ABOUT THIS EXERCISE – Reproduce all entries precisely as they are written.

Data excerpts:
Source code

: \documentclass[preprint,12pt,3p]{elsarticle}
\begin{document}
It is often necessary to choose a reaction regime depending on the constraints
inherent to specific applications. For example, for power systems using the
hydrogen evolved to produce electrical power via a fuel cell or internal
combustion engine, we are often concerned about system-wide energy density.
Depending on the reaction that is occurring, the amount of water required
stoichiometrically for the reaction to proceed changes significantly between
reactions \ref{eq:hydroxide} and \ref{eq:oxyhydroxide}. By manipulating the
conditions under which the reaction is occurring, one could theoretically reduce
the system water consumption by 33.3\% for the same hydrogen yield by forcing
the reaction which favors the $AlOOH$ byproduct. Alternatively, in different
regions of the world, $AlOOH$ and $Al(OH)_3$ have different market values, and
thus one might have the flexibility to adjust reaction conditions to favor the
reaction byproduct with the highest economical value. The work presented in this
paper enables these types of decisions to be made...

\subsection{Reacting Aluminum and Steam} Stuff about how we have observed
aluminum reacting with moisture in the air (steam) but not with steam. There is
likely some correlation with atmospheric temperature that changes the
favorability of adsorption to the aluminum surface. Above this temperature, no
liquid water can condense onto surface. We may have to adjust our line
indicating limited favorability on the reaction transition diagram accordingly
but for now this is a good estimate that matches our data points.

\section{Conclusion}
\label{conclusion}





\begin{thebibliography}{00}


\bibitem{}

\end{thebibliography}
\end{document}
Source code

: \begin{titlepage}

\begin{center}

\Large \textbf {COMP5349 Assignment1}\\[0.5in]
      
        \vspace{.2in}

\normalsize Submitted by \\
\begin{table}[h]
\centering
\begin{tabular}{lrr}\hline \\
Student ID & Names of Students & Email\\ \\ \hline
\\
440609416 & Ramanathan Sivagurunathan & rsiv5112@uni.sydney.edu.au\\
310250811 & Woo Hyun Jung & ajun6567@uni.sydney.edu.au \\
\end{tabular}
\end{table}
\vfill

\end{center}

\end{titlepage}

REPLY –
Source code

: \documentclass[preprint,12pt,3p]{elsarticle}
\begin{document}
It is often necessary to choose a reaction regime depending on the constraints
inherent to specific applications. For example, for power systems using the
hydrogen evolved to produce electrical power via a fuel cell or internal
combustion engine, we are often concerned about system-wide energy density.
Depending on the reaction that is occurring, the amount of water required
stoichiometrically for the reaction to proceed changes significantly between
reactions \ref{eq:hydroxide} and \ref{eq:oxyhydroxide}. By manipulating the
conditions under which the reaction is occurring, one could theoretically reduce
the system water consumption by 33.3\% for the same hydrogen yield by forcing
the reaction which favors the $AlOOH$ byproduct. Alternatively, in different
regions of the world, $AlOOH$ and $Al(OH)_3$ have different market values, and
thus one might have the flexibility to adjust reaction conditions to favor the
reaction byproduct with the highest economical value. The work presented in this
paper enables these types of decisions to be made...

\subsection{Reacting Aluminum and Steam} Stuff about how we have observed
aluminum reacting with moisture in the air (steam) but not with steam. There is
likely some correlation with atmospheric temperature that changes the
favorability of adsorption to the aluminum surface. Above this temperature, no
liquid water can condense onto surface. We may have to adjust our line
indicating limited favorability on the reaction transition diagram accordingly
but for now this is a good estimate that matches our data points.

\section{Conclusion}
\label{conclusion}





\begin{thebibliography}{00}


\bibitem{}

\end{thebibliography}
\end{document}
Source code

: \begin{titlepage}

\begin{center}

\Large \textbf {COMP5349 Assignment1}\\[0.5in]
      
        \vspace{.2in}

\normalsize Submitted by \\
\begin{table}[h]
\centering
\begin{tabular}{lrr}\hline \\
Student ID & Names of Students & Email\\ \\ \hline
\\
440609416 & Ramanathan Sivagurunathan & rsiv5112@uni.sydney.edu.au\\
310250811 & Woo Hyun Jung & ajun6567@uni.sydney.edu.au \\
\end{tabular}
\end{table}
\vfill

\end{center}

\end{titlepage}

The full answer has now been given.